---- DATA LISTING

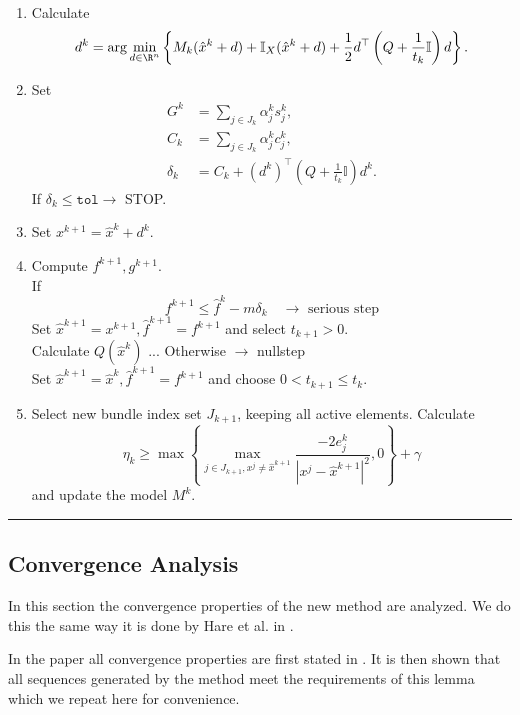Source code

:\begin{enumerate}
	\item Calculate \[d^k = \arg \min_{d \in \R^n} \left\{ M_k(\hat{x}^k+d)+\mathbb{I}_X(\hat{x}^k+d)+\frac{1}{2}d^{\top}\left(Q+\frac{1}{t_k}\mathbb{I}\right)d\right\}.\]
	\item Set %
		\begin{align*} 
		  G^k &= \sum_{j \in J_k}{\alpha_j^k s_j^k}, \\ %
			C_k &= \sum_{j \in J_k}{\alpha_j^k c_j^k}, \\
	    \delta_k &=  C_k + (d^k)^{\top}\left(Q+\frac{1}{t_k}\mathbb{I}\right)d^k.
		\end{align*}
		If \(\delta_k \leq \mathtt{tol} \rightarrow \) STOP.
	\item Set \( x^{k+1} = \hat{x}^k + d^k \).
	\item Compute \(f^{k+1}, g^{k+1}\). \\
	If 
	\[f^{k+1} \leq \hat{f}^k - m\delta_k \quad \rightarrow \text{ serious step} \]
	Set \(\hat{x}^{k+1} = x^{k+1}, \hat{f}^{k+1} = f^{k+1}\) and select \(t_{k+1} > 0\). \\
	Calculate \(Q(\hat{x}^k)\) ...
	Otherwise \(\rightarrow\) nullstep \\
	Set \(\hat{x}^{k+1} = \hat{x}^k, \hat{f}^{k+1}=f^{k+1}\) and choose \(0 < t_{k+1} \leq t_k\). 	
	\item Select new bundle index set \(J_{k+1}\), keeping all active elements. Calculate 
	\[ \eta_k \geq \max{\left\{\max_{j \in J_{k+1}, x^j \neq \hat{x}^{k+1}}{\frac{-2e_j^k}{|x^j - \hat{x}^{k+1}|^2}, 0}\right\}}+\gamma  \]
	and update the model \(M^k\).
\end{enumerate}
\vspace{1ex}
\hrule

\vspace{1.5em}


\subsection{Convergence Analysis}

In this section the convergence properties of the new method are analyzed. We do this the same way it is done by Hare et al. in \cite{Hare2016}.

In the paper all convergence properties are first stated in \cite[Lemma 5]{Hare2016}. It is then shown that all sequences generated by the method meet the requirements of this lemma which we repeat here for convenience.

--------

→ EXERCISE BRIEF:
Your response should consist solely of the lines from the one that holds "Otherwise \(\rightarrow\) nullstep \\" through the end of the listing above, reproduced exactly.

→ RESPONSE:
	Otherwise \(\rightarrow\) nullstep \\
	Set \(\hat{x}^{k+1} = \hat{x}^k, \hat{f}^{k+1}=f^{k+1}\) and choose \(0 < t_{k+1} \leq t_k\). 	
	\item Select new bundle index set \(J_{k+1}\), keeping all active elements. Calculate 
	\[ \eta_k \geq \max{\left\{\max_{j \in J_{k+1}, x^j \neq \hat{x}^{k+1}}{\frac{-2e_j^k}{|x^j - \hat{x}^{k+1}|^2}, 0}\right\}}+\gamma  \]
	and update the model \(M^k\).
\end{enumerate}
\vspace{1ex}
\hrule

\vspace{1.5em}


\subsection{Convergence Analysis}

In this section the convergence properties of the new method are analyzed. We do this the same way it is done by Hare et al. in \cite{Hare2016}.

In the paper all convergence properties are first stated in \cite[Lemma 5]{Hare2016}. It is then shown that all sequences generated by the method meet the requirements of this lemma which we repeat here for convenience.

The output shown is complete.